● AIM OF THE EXERCISE
In the records below, find the line with "end client user." and the line with "is the final". Print both exactly, along with every line between them, and no other line.

● Collected data entries
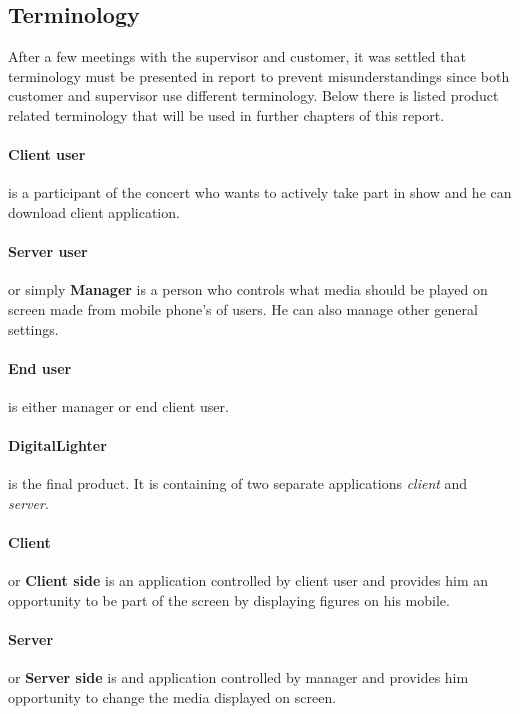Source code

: \subsection {Terminology}
\label{sec:terminology}
After a few meetings with the supervisor and customer, it was settled that terminology must be presented in report to prevent misunderstandings since both customer and supervisor use different terminology.
Below there is listed product related terminology that will be used in further chapters of this report.

\paragraph{Client user}
is a participant of the concert who wants to actively take part in show and he can download client application.

\paragraph{Server user}
or simply \textbf{Manager} is a person who controls what media should be played on screen made from mobile phone's of users. 
He can also manage other general settings.

\paragraph{End user} is either manager or end client user.

\paragraph{DigitalLighter}
is the final product. It is containing of two separate applications \emph{client} and \emph{server}.

\paragraph{Client} or \textbf{Client side} is an application controlled by client user and provides him an opportunity to be part of the screen by displaying figures on his mobile.

\paragraph{Server} or \textbf{Server side} is and application controlled by manager and provides him opportunity to change the media displayed on screen.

● ANSWER TO THIS TASK
\paragraph{End user} is either manager or end client user.

\paragraph{DigitalLighter}
is the final product. It is containing of two separate applications \emph{client} and \emph{server}.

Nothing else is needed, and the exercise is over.